Кольцов объездил почти всю страну, часто бывал за границей – даже с опасностью для жизни (в 1927 под вымышленным именем жил в Будапеште, в «царстве фашиста Хорти» – очерк Что могло быть); в 1932 проник к белогвардейскому генералу Шатилову, сфотографировал его и получил у него интервью (фельетон «В норе у зверя»); в фашистской Германии пробрался в Зонненбургскую тюрьму, где встретился с политическими заключенным.

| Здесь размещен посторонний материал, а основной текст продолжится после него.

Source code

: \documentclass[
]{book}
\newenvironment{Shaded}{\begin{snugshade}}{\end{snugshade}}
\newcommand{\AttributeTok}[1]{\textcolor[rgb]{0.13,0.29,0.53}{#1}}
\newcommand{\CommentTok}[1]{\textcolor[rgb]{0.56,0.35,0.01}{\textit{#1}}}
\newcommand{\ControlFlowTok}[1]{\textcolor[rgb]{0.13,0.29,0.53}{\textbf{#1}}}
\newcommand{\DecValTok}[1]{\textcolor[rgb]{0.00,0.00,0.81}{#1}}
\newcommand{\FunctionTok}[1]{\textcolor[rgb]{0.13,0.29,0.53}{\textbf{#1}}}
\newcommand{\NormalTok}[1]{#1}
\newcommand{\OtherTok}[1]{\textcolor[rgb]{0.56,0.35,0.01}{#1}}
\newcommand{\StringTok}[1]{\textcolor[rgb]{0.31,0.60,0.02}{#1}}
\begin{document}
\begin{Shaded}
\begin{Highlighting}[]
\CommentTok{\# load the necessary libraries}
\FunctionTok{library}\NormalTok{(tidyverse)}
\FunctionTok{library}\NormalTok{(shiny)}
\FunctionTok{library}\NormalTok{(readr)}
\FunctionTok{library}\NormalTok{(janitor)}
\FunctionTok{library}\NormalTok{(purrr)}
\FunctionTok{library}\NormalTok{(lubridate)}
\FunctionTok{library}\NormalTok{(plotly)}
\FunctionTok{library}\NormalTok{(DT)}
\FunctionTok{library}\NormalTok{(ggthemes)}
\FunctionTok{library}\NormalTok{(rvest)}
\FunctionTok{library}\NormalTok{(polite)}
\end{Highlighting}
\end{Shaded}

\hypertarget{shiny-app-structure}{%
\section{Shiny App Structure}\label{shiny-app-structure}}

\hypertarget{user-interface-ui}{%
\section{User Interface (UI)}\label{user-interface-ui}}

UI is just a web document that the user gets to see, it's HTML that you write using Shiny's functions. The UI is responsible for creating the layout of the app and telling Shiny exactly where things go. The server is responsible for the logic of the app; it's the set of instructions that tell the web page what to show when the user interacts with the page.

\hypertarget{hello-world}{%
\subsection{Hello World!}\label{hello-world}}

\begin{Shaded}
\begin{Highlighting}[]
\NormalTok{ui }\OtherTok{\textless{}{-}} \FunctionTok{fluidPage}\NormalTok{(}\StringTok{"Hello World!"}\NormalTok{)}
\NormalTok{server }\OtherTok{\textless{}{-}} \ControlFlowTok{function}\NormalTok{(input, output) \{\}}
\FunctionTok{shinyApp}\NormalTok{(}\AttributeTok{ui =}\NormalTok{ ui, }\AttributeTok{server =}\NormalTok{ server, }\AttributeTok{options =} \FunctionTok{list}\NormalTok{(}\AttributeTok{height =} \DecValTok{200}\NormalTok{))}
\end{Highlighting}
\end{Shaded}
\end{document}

В 1931 Кольцов побывал в Испании, написал ряд корреспонденций и книгу Испанская весна (1933). В 1936 стал фактически одним из организаторов обороны Мадрида. Регулярные корреспонденции Кольцова в «Правду» с самых трудных и опасных участков фронта шли до ноября 1937. В 1938 была опубликована первая часть Испанского дневника, среди персонажей которого – мексиканский коммунист Мигель Мартинес, журналист и боец, вымышленный и в то же время убедительный и яркий образ которого напоминает многими чертами его создателя (по политическим соображениям ряд эпизодов, связанных с выполнением героем-репортером военных задач, был опубликован только в конце 1980-х годов).

 

Отрывок об этом периоде из очерка брата Бориса Кольцова:

 

В апреле 1937 года специальный корреспондент газеты «Правда» Михаил Кольцов был на короткое время вызван в Москву из Испании. К этому моменту прошло около десяти месяцев с начала фашистского мятежа. Все эти месяцы, недели и дни миллионы читателей «Правды» с захватывающим интересом и волнением читали кольцовские корреспонденции из Барселоны, Мадрида, Толедо, Гвадалахары, Бильбао, видели его глазами и переживали его чувствами мужественную и неравную борьбу защитников республики против наглого, вооруженного до зубов испано-итало-германского фашизма.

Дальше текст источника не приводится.